The Fates | Teen Ink

The Fates

March 14, 2009
By Diane Smith SILVER, Bowler, Wisconsin
Diane Smith SILVER, Bowler, Wisconsin
5 articles 0 photos 0 comments

The Fates. They were Mr. Banner's favorite Greek myth of all time. He spat out information about the three crone-like goddesses, as if failure to tell the class every last thing about them would bring down the wrath of Zeus himself.

Students watched the clock, never blinking only watching, counting the seconds until the bell rang One hundred twenty-two, one hundred twenty-one.

Mr. Banner continued to drone on watching the clock as fervently as his students but in dread not anticipation. He spoke faster, his words became a jumbled mess. The middle-aged man had never been so nervous before in his life. He stuttered and appeared to drop fifty of his IQ points in his nervousness.

To soon for Mr. Banner, and not nearly soon enough for his students, the bell rang. The anxious high school students ran from the room as if they were being released from death by electrocution.

The classroom was empty, utterly bereft of any life. Except for the lone teacher who stood defeated at the front of his classroom. Staring at a table in the back row. Like the last mourner left at a loved ones grave.

Suddenly in a puff of wispy smoke three crones appeared at the table towards which he stared. They looked fragile As if they should be lying in a hospital bed instead of smiling evilly at Mr. Banner.

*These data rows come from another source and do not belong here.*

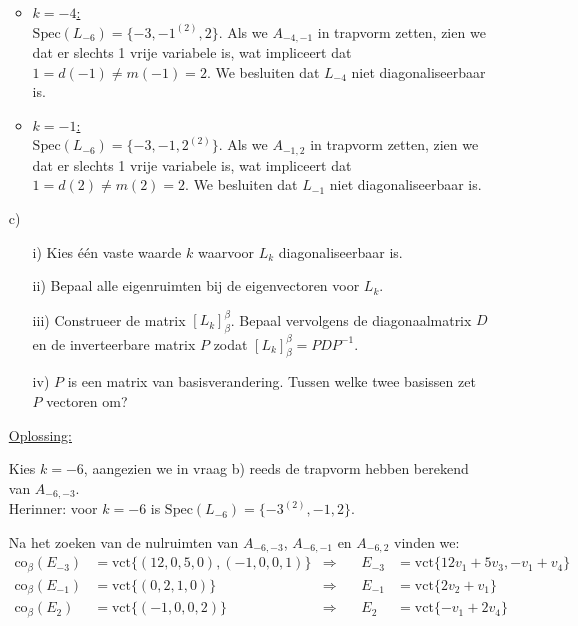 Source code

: \documentclass[kulak]{kulakarticle} %
\begin{document}
\begin{itemize}
\begin{itemize}
		\item \underline{\(k = -4\):}\\
		\(\text{Spec}(L_{-6})=\{-3,-1^{(2)},2\}\). Als we \(A_{-4,-1}\) in trapvorm zetten, zien we dat er slechts 1 vrije variabele is, wat impliceert dat \(1=d(-1)\neq m(-1)=2\). We besluiten dat \(L_{-4}\) niet diagonaliseerbaar is.

		\item \underline{\(k = -1\):}\\
		\(\text{Spec}(L_{-6})=\{-3,-1,2^{(2)}\}\). Als we \(A_{-1,2}\) in trapvorm zetten, zien we dat er slechts 1 vrije variabele is, wat impliceert dat \(1=d(2)\neq m(2)=2\). We besluiten dat \(L_{-1}\) niet diagonaliseerbaar is.
	\end{itemize}

	\item[c)] \begin{itemize}
		\item[i)] Kies één vaste waarde \(k\) waarvoor \(L_k\) diagonaliseerbaar is.
		\item[ii)] Bepaal alle eigenruimten bij de eigenvectoren voor \(L_k\).
		\item[iii)] Construeer de matrix \([L_k]_{\beta}^{\beta}\). Bepaal vervolgens de diagonaalmatrix \(D\) en de inverteerbare matrix \(P\) zodat \([L_k]_{\beta}^{\beta}=PDP^{-1}\).
		\item[iv)] \(P\) is een matrix van basisverandering. Tussen welke twee basissen zet \(P\) vectoren om?
	\end{itemize}
	\vspace{0.1cm}
	\underline{Oplossing:}

	Kies \(k=-6\), aangezien we in vraag b) reeds de trapvorm hebben berekend van \(A_{-6,-3}\). \\
	Herinner: voor \(k=-6\) is \(\text{Spec}(L_{-6})=\{-3^{(2)},-1,2\}\).

	Na het zoeken van de nulruimten van \(A_{-6,-3}\), \(A_{-6,-1}\) en \(A_{-6,2}\) vinden we:
	\begin{align*}
		\text{co}_{\beta}(E_{-3}) &= \text{vct}\{(12,0,5,0),(-1,0,0,1)\} & \Rightarrow& \, &E_{-3} &= \text{vct}\{12v_1+5v_3,-v_1+v_4\}&\\
		\text{co}_{\beta}(E_{-1}) &= \text{vct}\{(0,2,1,0)\} & \Rightarrow& \, &E_{-1} &= \text{vct}\{2v_2+v_1\}&\\
		\text{co}_{\beta}(E_{2}) &= \text{vct}\{(-1,0,0,2)\} & \Rightarrow& \, &E_{2} &= \text{vct}\{-v_1+2v_4\}&
	\end{align*}


\end{itemize}
\end{document}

Their cloaks, leather sandals and wispy gray hair looked out of place by Mr. Banner and his trousers, blue dress shirt and shoes. They appeared so outdated in a room filled with globes, papers and posters of historical sites around the world.

As a group the old women moved forward and eventually they found themselves in front of a diorama of the Parthenon. Here they truly appeared to belong.
'More time, I just need more time,' Mr. Banner mumbled too quietly for anyone other than these three strange women to have heard. There in the middle of the women stood one who was rather short and squat. She was the leader.

From the folds of her heavy cloak she drew a pair of scissors. Like her they were old and decrepit, except the thin slice of blade that shone like the stars.

The last thing Mr. Banner saw was the smile on the short woman's face as she brought up the scissors to cut the thread now stretched tightly before her, and then Mr. Banner as he knew himself was no more.